If you use CPL-licenced software you cannot sue or counter-sue the author of that software over anything to do with any software patent.  The key word here is ANY.  It doesn’t have to be a patent that relates to the software in question.  So if you pick up CPL-licenced software from Large Company X, and Large Company X infringes one of your patents, you can’t sue them and continue to use their CPL-licenced Open Source software. It’s open source, as long as you don’t seek to enforce your own patent rights.

So who might Large Company X be in this scenario? Is it perhaps a company with a large number of patents? a clue can be found in the licence itself:

“No one other than the Agreement Steward has the right to modify this Agreement. IBM is the initial Agreement Steward.”

The Eclipse foundation dumped this clause in the Eclipse Public Licence so one would think that IBM’s licence was solely used by IBM, but one would be wrong.   IBM has some strange bedfellows who make use of its licence… Our friends at Microsoft take the view, that if it’s good enough for IBM it’s good enough for them, and they release various bits of mainly developer-focused software on sourceforge under CPL.

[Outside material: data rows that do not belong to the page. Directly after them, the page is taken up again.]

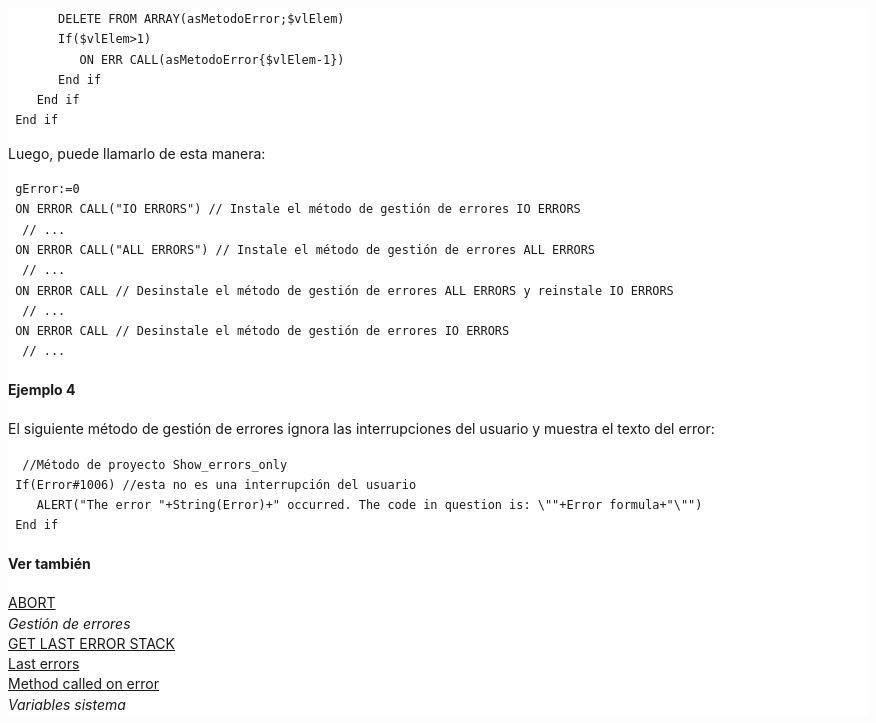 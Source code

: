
 ```4d
       DELETE FROM ARRAY(asMetodoError;$vlElem)
       If($vlElem>1)
          ON ERR CALL(asMetodoError{$vlElem-1})
       End if
    End if
 End if
```

Luego, puede llamarlo de esta manera:

```4d
 gError:=0
 ON ERROR CALL("IO ERRORS") // Instale el método de gestión de errores IO ERRORS
  // ...
 ON ERROR CALL("ALL ERRORS") // Instale el método de gestión de errores ALL ERRORS
  // ...
 ON ERROR CALL // Desinstale el método de gestión de errores ALL ERRORS y reinstale IO ERRORS
  // ...
 ON ERROR CALL // Desinstale el método de gestión de errores IO ERRORS
  // ...
```

#### Ejemplo 4 

El siguiente método de gestión de errores ignora las interrupciones del usuario y muestra el texto del error:  
  
```4d
  //Método de proyecto Show_errors_only
 If(Error#1006) //esta no es una interrupción del usuario
    ALERT("The error "+String(Error)+" occurred. The code in question is: \""+Error formula+"\"")
 End if
```

  

#### Ver también 

[ABORT](abort.md)  
*Gestión de errores*  
[GET LAST ERROR STACK](get-last-error-stack.md)  
[Last errors](last-errors.md)  
[Method called on error](method-called-on-error.md)  
*Variables sistema*   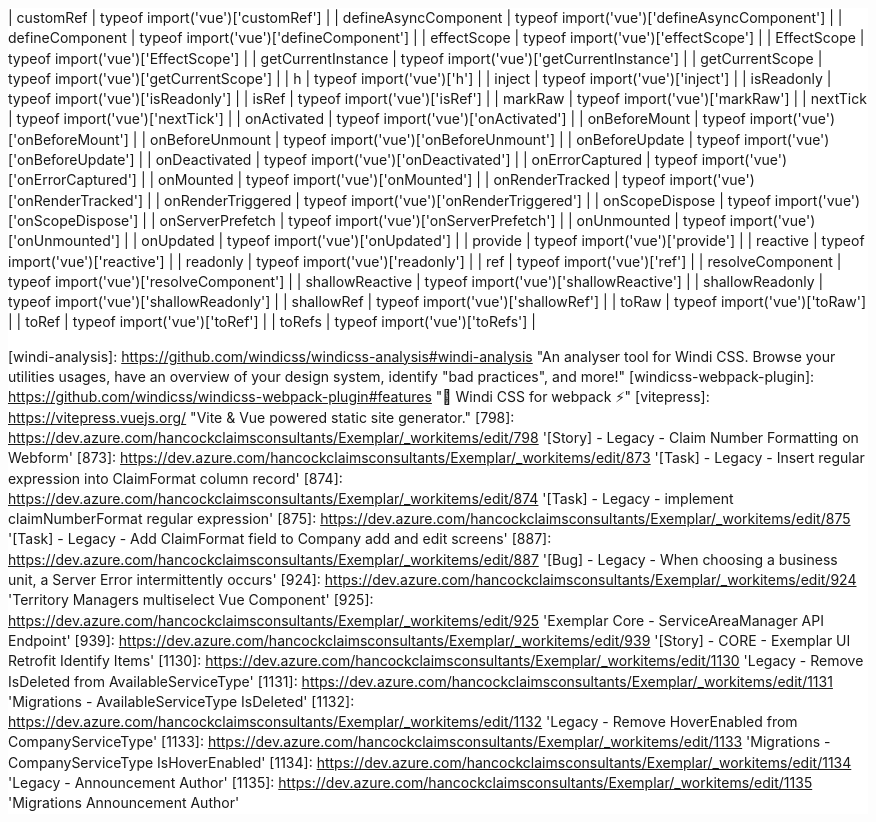 | customRef            | typeof import('vue')['customRef']            |
| defineAsyncComponent | typeof import('vue')['defineAsyncComponent'] |
| defineComponent      | typeof import('vue')['defineComponent']      |
| effectScope          | typeof import('vue')['effectScope']          |
| EffectScope          | typeof import('vue')['EffectScope']          |
| getCurrentInstance   | typeof import('vue')['getCurrentInstance']   |
| getCurrentScope      | typeof import('vue')['getCurrentScope']      |
| h                    | typeof import('vue')['h']                    |
| inject               | typeof import('vue')['inject']               |
| isReadonly           | typeof import('vue')['isReadonly']           |
| isRef                | typeof import('vue')['isRef']                |
| markRaw              | typeof import('vue')['markRaw']              |
| nextTick             | typeof import('vue')['nextTick']             |
| onActivated          | typeof import('vue')['onActivated']          |
| onBeforeMount        | typeof import('vue')['onBeforeMount']        |
| onBeforeUnmount      | typeof import('vue')['onBeforeUnmount']      |
| onBeforeUpdate       | typeof import('vue')['onBeforeUpdate']       |
| onDeactivated        | typeof import('vue')['onDeactivated']        |
| onErrorCaptured      | typeof import('vue')['onErrorCaptured']      |
| onMounted            | typeof import('vue')['onMounted']            |
| onRenderTracked      | typeof import('vue')['onRenderTracked']      |
| onRenderTriggered    | typeof import('vue')['onRenderTriggered']    |
| onScopeDispose       | typeof import('vue')['onScopeDispose']       |
| onServerPrefetch     | typeof import('vue')['onServerPrefetch']     |
| onUnmounted          | typeof import('vue')['onUnmounted']          |
| onUpdated            | typeof import('vue')['onUpdated']            |
| provide              | typeof import('vue')['provide']              |
| reactive             | typeof import('vue')['reactive']             |
| readonly             | typeof import('vue')['readonly']             |
| ref                  | typeof import('vue')['ref']                  |
| resolveComponent     | typeof import('vue')['resolveComponent']     |
| shallowReactive      | typeof import('vue')['shallowReactive']      |
| shallowReadonly      | typeof import('vue')['shallowReadonly']      |
| shallowRef           | typeof import('vue')['shallowRef']           |
| toRaw                | typeof import('vue')['toRaw']                |
| toRef                | typeof import('vue')['toRef']                |
| toRefs               | typeof import('vue')['toRefs']               |

[bootstrap-icons]: https://github.com/twbs/icons#usage 'Official open source SVG icon library for Bootstrap.'
[bootstrap4-sass]: https://getbootstrap.com/docs/4.6/getting-started/build-tools/#sass 'Bootstrap 4 Sass'
[canvas-confetti]: https://github.com/catdad/canvas-confetti#demo '🎉 on-demand confetti gun'
[casl]: https://github.com/stalniy/casl#features 'CASL is an isomorphic authorization JavaScript library which restricts what resources a given user is allowed to access'
[color-namer]: https://github.com/colorjs/color-namer#readme "🎨 Give me a color and I'll name it."
[deprecation_warning]: https://github.com/twbs/bootstrap/issues/34051 'Sass deprecation warning: Using / for division is deprecated'
[gsap]: https://github.com/greensock/GSAP#gsap-greensock-animation-platform "GreenSock's GSAP JavaScript animation library (including Draggable)."
[howler]: https://github.com/goldfire/howler.js#description 'Javascript audio library for the modern web.'
[inversify]: https://github.com/inversify/InversifyJS#about 'A powerful and lightweight inversion of control container for JavaScript & Node.js apps powered by TypeScript.'
[mande]: https://github.com/posva/mande#usage 'Simple, light and extensible wrapper around fetch with smart defaults'
[migrator]: https://sass-lang.com/documentation/cli/migrator 'Updates your Sass files to help you move on to the latest and greatest version of the language'
[mitt]: https://github.com/developit/mitt#usage '🥊 Tiny 200 byte functional event emitter / pubsub.'
[nprogress]: https://github.com/rstacruz/nprogress#nprogress 'For slim progress bars like on YouTube, Medium, etc'
[oruga]: https://github.com/oruga-ui/oruga#readme 'A lightweight library of UI components for Vue.js without a CSS framework dependency'
[pinia]: https://github.com/vuejs/pinia#pinia '🍍 Intuitive, type safe, light and flexible Store for Vue using the composition api with DevTools support'
[popper]: https://github.com/floating-ui/floating-ui/tree/v2.x 'A low-level toolkit to position floating elements while intelligently keeping them in view. Tooltips, popovers, dropdowns, menus, and more'
[prism-theme-vars]: https://github.com/antfu/prism-theme-vars#readme 'A customizable Prism.js theme using CSS variables'
[prism]: https://github.com/PrismJS/prism#prism 'Lightweight, robust, elegant syntax highlighting.'
[reflect-metadata]: https://github.com/rbuckton/reflect-metadata#metadata-reflection-api 'Prototype for a Metadata Reflection API for ECMAScript'
[remotion]: https://github.com/remotion-dev/remotion 'Create videos programmatically in React'
[sass-migrator]: https://github.com/sass/migrator 'Tool for migrating stylesheets to new Sass versions'
[unplugin-auto-import]: https://github.com/antfu/unplugin-auto-import#unplugin-auto-import 'Auto import APIs on-demand for Vite, Webpack and Rollup'
[unplugin-icons]: https://github.com/antfu/unplugin-icons#unplugin-icons 'Access thousands of icons as components on-demand universally.'
[unplugin-vue-components]: https://github.com/antfu/unplugin-vue-components#unplugin-vue-components '📲 On-demand components auto importing for Vue'
[uuid]: https://github.com/uuidjs/uuid#uuid-- 'Generate RFC-compliant UUIDs in JavaScript'
[v-tooltip]: https://v-tooltip.netlify.app/ '💬 Easy tooltips, popovers, dropdown for Vue'
[vee-validate]: https://github.com/logaretm/vee-validate#features '✅ Form Validation for Vue.js'
[velocity-animate]: https://github.com/julianshapiro/velocity/wiki#velocityjs 'Accelerated JavaScript Animation'
[vite-plugin-pages]: https://github.com/hannoeru/vite-plugin-pages#vite-plugin-pages 'File system based routing for Vue 3 applications using Vite'
[vite-plugin-vue-layouts]: https://github.com/johncampionjr/vite-plugin-vue-layouts#vite-plugin-vue-layouts 'Router based layout for Vue 3 applications using Vite'
[vite-plugin-windicss]: https://github.com/windicss/vite-plugin-windicss#features "Windi CSS for Vite, it's fast! ⚡️"
[vitest]: https://github.com/vitest-dev/vitest#readme 'A blazing fast unit test framework powered by Vite.'
[vue-api-query]: https://robsontenorio.github.io/vue-api-query/ '💎 Elegant and simple way to build requests for REST API'
[vue-class-component]: https://class-component.vuejs.org/ 'ES / TypeScript decorator for class-style Vue components.'
[vue-concurrency]: https://github.com/martinmalinda/vue-concurrency#features 'A library for encapsulating asynchronous operations and managing concurrency for Vue and Composition API.'
[vue-dataset]: https://github.com/kouts/vue-dataset/tree/next#features 'A set of Vue.js components to display datasets (lists) with filtering, paging, and sorting capabilities!'
[vue-demi]: https://github.com/vueuse/vue-demi#usage '🎩 Creates Universal Library for Vue 2 & 3'
[vue-i18n]: https://vue-i18n.intlify.dev/ '🌐 Internationalization plugin for Vue.js'
[vue-promised]: https://github.com/posva/vue-promised#usage '💝 Composable Promises & Promises as components'
[vue-property-decorator]: https://github.com/kaorun343/vue-property-decorator#usage 'Vue.js and Property Decorator'
[windi-analysis]: https://github.com/windicss/windicss-analysis#windi-analysis "An analyser tool for Windi CSS. Browse your utilities usages, have an overview of your design system, identify "bad practices", and more!"
[windicss-webpack-plugin]: https://github.com/windicss/windicss-webpack-plugin#features "🍃 Windi CSS for webpack ⚡"
[vitepress]: https://vitepress.vuejs.org/ "Vite & Vue powered static site generator."
[798]: https://dev.azure.com/hancockclaimsconsultants/Exemplar/_workitems/edit/798 '[Story] - Legacy - Claim Number Formatting on Webform'
[873]: https://dev.azure.com/hancockclaimsconsultants/Exemplar/_workitems/edit/873 '[Task] - Legacy - Insert regular expression into ClaimFormat column record'
[874]: https://dev.azure.com/hancockclaimsconsultants/Exemplar/_workitems/edit/874 '[Task] - Legacy - implement claimNumberFormat regular expression'
[875]: https://dev.azure.com/hancockclaimsconsultants/Exemplar/_workitems/edit/875 '[Task] - Legacy - Add ClaimFormat field to Company add and edit screens'
[887]: https://dev.azure.com/hancockclaimsconsultants/Exemplar/_workitems/edit/887 '[Bug] - Legacy - When choosing a business unit, a Server Error intermittently occurs'
[924]: https://dev.azure.com/hancockclaimsconsultants/Exemplar/_workitems/edit/924 'Territory Managers multiselect Vue Component'
[925]: https://dev.azure.com/hancockclaimsconsultants/Exemplar/_workitems/edit/925 'Exemplar Core - ServiceAreaManager API Endpoint'
[939]: https://dev.azure.com/hancockclaimsconsultants/Exemplar/_workitems/edit/939 '[Story] - CORE - Exemplar UI Retrofit Identify Items'
[1130]: https://dev.azure.com/hancockclaimsconsultants/Exemplar/_workitems/edit/1130 'Legacy - Remove IsDeleted from AvailableServiceType'
[1131]: https://dev.azure.com/hancockclaimsconsultants/Exemplar/_workitems/edit/1131 'Migrations - AvailableServiceType IsDeleted'
[1132]: https://dev.azure.com/hancockclaimsconsultants/Exemplar/_workitems/edit/1132 'Legacy - Remove HoverEnabled from CompanyServiceType'
[1133]: https://dev.azure.com/hancockclaimsconsultants/Exemplar/_workitems/edit/1133 'Migrations - CompanyServiceType IsHoverEnabled'
[1134]: https://dev.azure.com/hancockclaimsconsultants/Exemplar/_workitems/edit/1134 'Legacy - Announcement Author'
[1135]: https://dev.azure.com/hancockclaimsconsultants/Exemplar/_workitems/edit/1135 'Migrations Announcement Author' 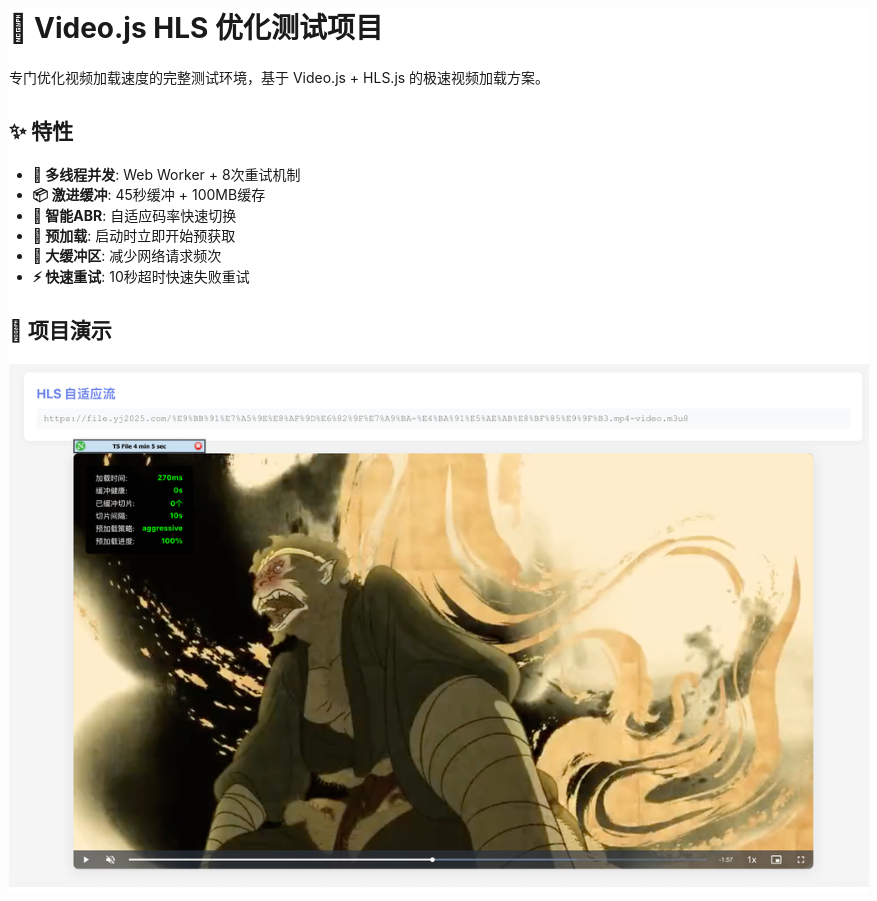 # 🚀 Video.js HLS 优化测试项目

专门优化视频加载速度的完整测试环境，基于 Video.js + HLS.js 的极速视频加载方案。

## ✨ 特性

- **🔄 多线程并发**: Web Worker + 8次重试机制
- **📦 激进缓冲**: 45秒缓冲 + 100MB缓存
- **🧠 智能ABR**: 自适应码率快速切换
- **🚀 预加载**: 启动时立即开始预获取
- **💾 大缓冲区**: 减少网络请求频次
- **⚡ 快速重试**: 10秒超时快速失败重试

## 📸 项目演示

![项目演示1](demo1.png) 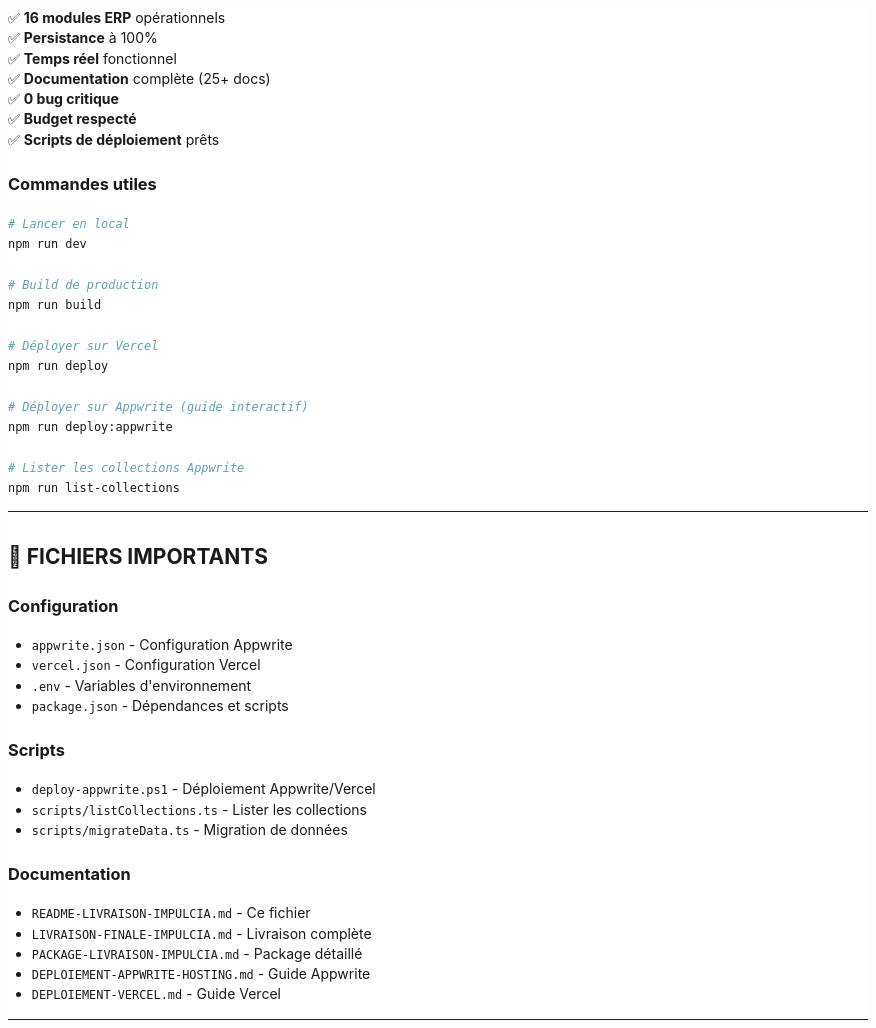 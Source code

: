✅ **16 modules ERP** opérationnels  
✅ **Persistance** à 100%  
✅ **Temps réel** fonctionnel  
✅ **Documentation** complète (25+ docs)  
✅ **0 bug critique**  
✅ **Budget respecté**  
✅ **Scripts de déploiement** prêts  

### Commandes utiles

```bash
# Lancer en local
npm run dev

# Build de production
npm run build

# Déployer sur Vercel
npm run deploy

# Déployer sur Appwrite (guide interactif)
npm run deploy:appwrite

# Lister les collections Appwrite
npm run list-collections
```

---

## 📎 FICHIERS IMPORTANTS

### Configuration

- `appwrite.json` - Configuration Appwrite
- `vercel.json` - Configuration Vercel
- `.env` - Variables d'environnement
- `package.json` - Dépendances et scripts

### Scripts

- `deploy-appwrite.ps1` - Déploiement Appwrite/Vercel
- `scripts/listCollections.ts` - Lister les collections
- `scripts/migrateData.ts` - Migration de données

### Documentation

- `README-LIVRAISON-IMPULCIA.md` - Ce fichier
- `LIVRAISON-FINALE-IMPULCIA.md` - Livraison complète
- `PACKAGE-LIVRAISON-IMPULCIA.md` - Package détaillé
- `DEPLOIEMENT-APPWRITE-HOSTING.md` - Guide Appwrite
- `DEPLOIEMENT-VERCEL.md` - Guide Vercel

--- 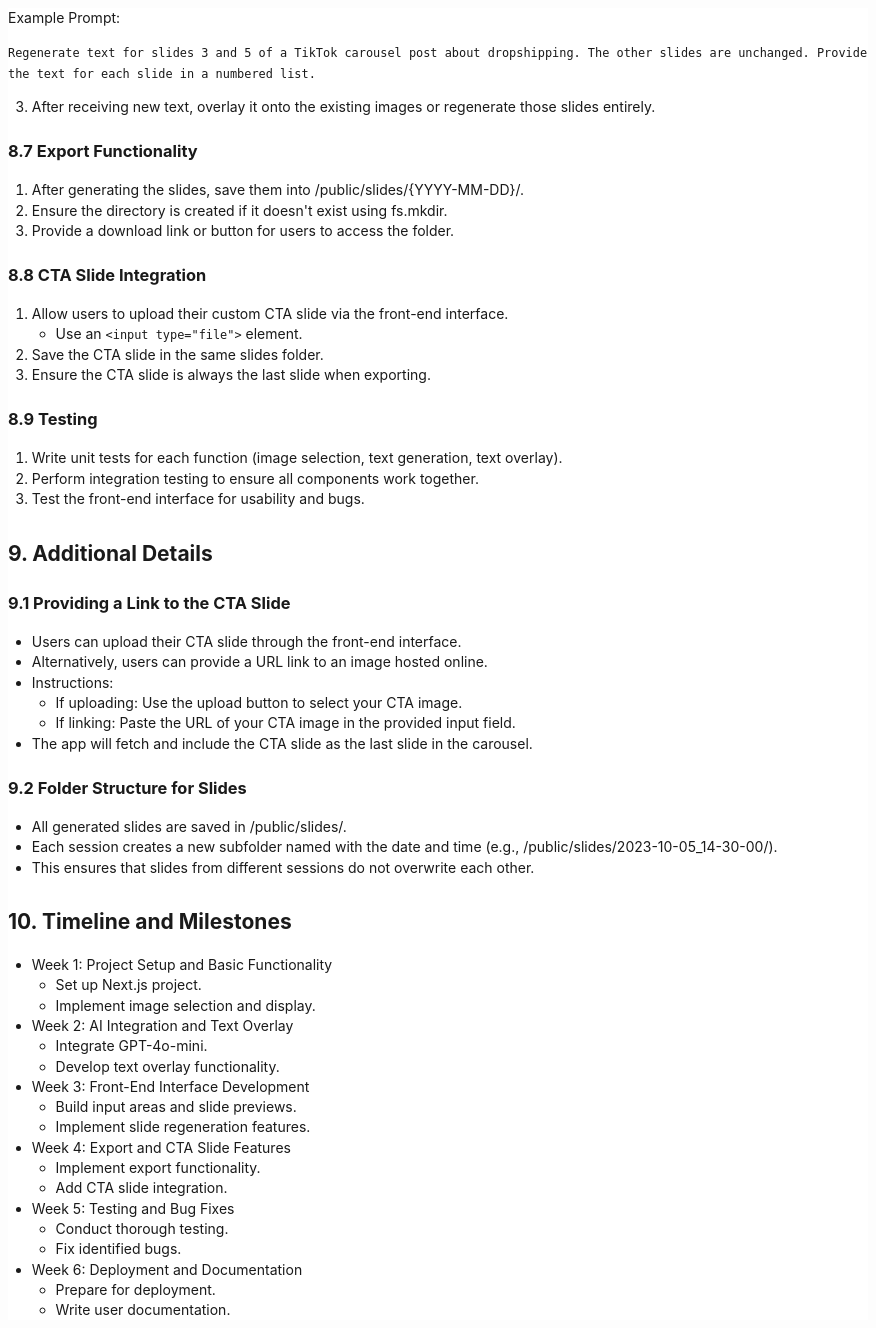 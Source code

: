    Example Prompt:
   ```
   Regenerate text for slides 3 and 5 of a TikTok carousel post about dropshipping. The other slides are unchanged. Provide the text for each slide in a numbered list.
   ```
3. After receiving new text, overlay it onto the existing images or regenerate those slides entirely.

### 8.7 Export Functionality
1. After generating the slides, save them into /public/slides/{YYYY-MM-DD}/.
2. Ensure the directory is created if it doesn't exist using fs.mkdir.
3. Provide a download link or button for users to access the folder.

### 8.8 CTA Slide Integration
1. Allow users to upload their custom CTA slide via the front-end interface.
   - Use an `<input type="file">` element.
2. Save the CTA slide in the same slides folder.
3. Ensure the CTA slide is always the last slide when exporting.

### 8.9 Testing
1. Write unit tests for each function (image selection, text generation, text overlay).
2. Perform integration testing to ensure all components work together.
3. Test the front-end interface for usability and bugs.

## 9. Additional Details

### 9.1 Providing a Link to the CTA Slide
- Users can upload their CTA slide through the front-end interface.
- Alternatively, users can provide a URL link to an image hosted online.
- Instructions:
  - If uploading: Use the upload button to select your CTA image.
  - If linking: Paste the URL of your CTA image in the provided input field.
- The app will fetch and include the CTA slide as the last slide in the carousel.

### 9.2 Folder Structure for Slides
- All generated slides are saved in /public/slides/.
- Each session creates a new subfolder named with the date and time (e.g., /public/slides/2023-10-05_14-30-00/).
- This ensures that slides from different sessions do not overwrite each other.

## 10. Timeline and Milestones

- Week 1: Project Setup and Basic Functionality
  - Set up Next.js project.
  - Implement image selection and display.
- Week 2: AI Integration and Text Overlay
  - Integrate GPT-4o-mini.
  - Develop text overlay functionality.
- Week 3: Front-End Interface Development
  - Build input areas and slide previews.
  - Implement slide regeneration features.
- Week 4: Export and CTA Slide Features
  - Implement export functionality.
  - Add CTA slide integration.
- Week 5: Testing and Bug Fixes
  - Conduct thorough testing.
  - Fix identified bugs.
- Week 6: Deployment and Documentation
  - Prepare for deployment.
  - Write user documentation.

Intriguingly IBM can, at any time, modify the CPL and all software previously released under it would be subject to that modified licence.  So IBM can change Microsoft’s licence.  Now that would be funny.

Green Computing with Scapa

April 8th, 2008

Green Computing has become quite a hot topic recently, particularly looking at power consumption in the data centre. In the USA, data centre power consumption is now more than 1% of all electricity used and the cost is projected by IDC to grow four times over the next five years.

It’s not just an environmental concern with the cost of electricity to run and cool servers is forecast as being 71% of the cost of the original hardware, and in fact the cost of power has now risen to offset the reduction in hardware cost.

Virtualisation technologies along with Scapa TPP are the best way of cutting the power consumption in the data centre. Virtualisation can be used to ensure that the servers are properly utilised and Scapa TPP is the only effective performance tool to help choose the right size of hardware.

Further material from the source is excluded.